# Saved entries
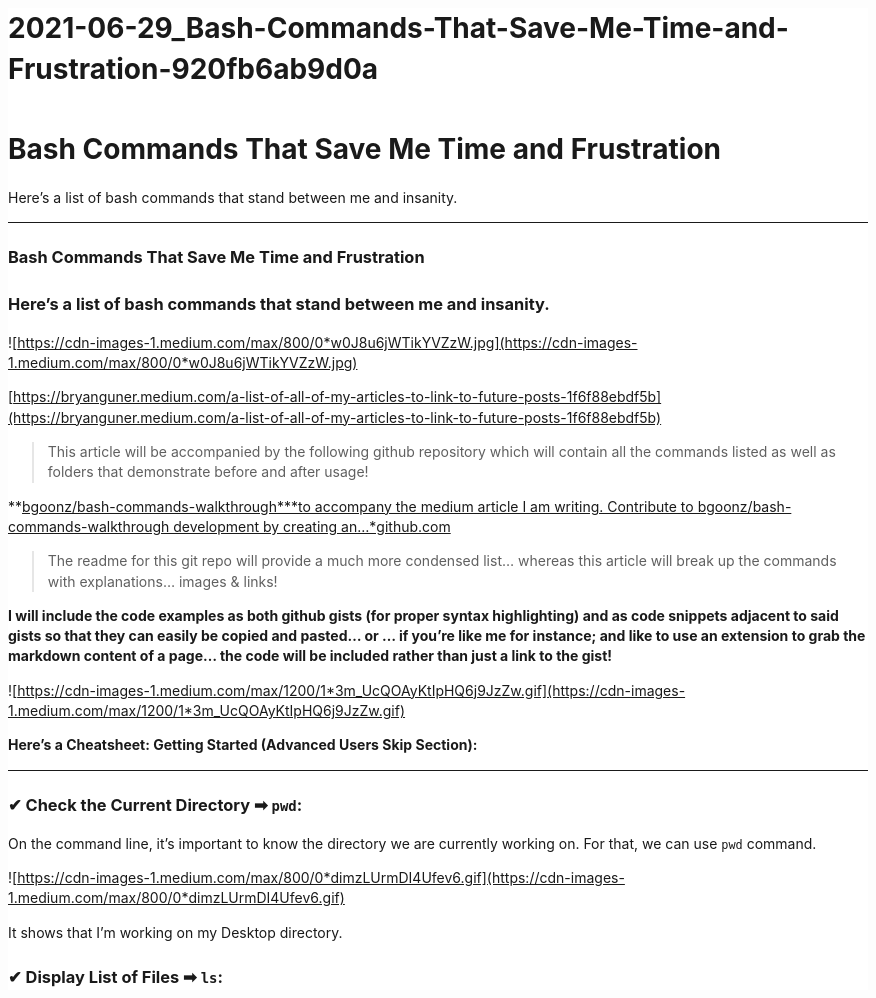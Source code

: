 # 2021-06-29_Bash-Commands-That-Save-Me-Time-and-Frustration-920fb6ab9d0a

# Bash Commands That Save Me Time and Frustration

Here’s a list of bash commands that stand between me and insanity.

---

### Bash Commands That Save Me Time and Frustration

### Here’s a list of bash commands that stand between me and insanity.

![https://cdn-images-1.medium.com/max/800/0*w0J8u6jWTikYVZzW.jpg](https://cdn-images-1.medium.com/max/800/0*w0J8u6jWTikYVZzW.jpg)

[https://bryanguner.medium.com/a-list-of-all-of-my-articles-to-link-to-future-posts-1f6f88ebdf5b](https://bryanguner.medium.com/a-list-of-all-of-my-articles-to-link-to-future-posts-1f6f88ebdf5b)

> This article will be accompanied by the following github repository which will contain all the commands listed as well as folders that demonstrate before and after usage!

**[bgoonz/bash-commands-walkthrough\***to accompany the medium article I am writing. Contribute to bgoonz/bash-commands-walkthrough development by creating an…\*github.com](https://github.com/bgoonz/bash-commands-walkthrough)

> The readme for this git repo will provide a much more condensed list… whereas this article will break up the commands with explanations… images & links!

**I will include the code examples as both github gists (for proper syntax highlighting) and as code snippets adjacent to said gists so that they can easily be copied and pasted… or … if you’re like me for instance; and like to use an extension to grab the markdown content of a page… the code will be included rather than just a link to the gist!**

![https://cdn-images-1.medium.com/max/1200/1*3m_UcQOAyKtIpHQ6j9JzZw.gif](https://cdn-images-1.medium.com/max/1200/1*3m_UcQOAyKtIpHQ6j9JzZw.gif)

**Here’s a Cheatsheet:
Getting Started (Advanced Users Skip Section):**

---

### ✔ Check the Current Directory ➡ `pwd`:

On the command line, it’s important to know the directory we are currently working on. For that, we can use `pwd` command.

![https://cdn-images-1.medium.com/max/800/0*dimzLUrmDI4Ufev6.gif](https://cdn-images-1.medium.com/max/800/0*dimzLUrmDI4Ufev6.gif)

It shows that I’m working on my Desktop directory.

### ✔ Display List of Files ➡ `ls`:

# Prompt
Copy every line of the records above that contains "insanity".

# Reply
Here’s a list of bash commands that stand between me and insanity.
### Here’s a list of bash commands that stand between me and insanity.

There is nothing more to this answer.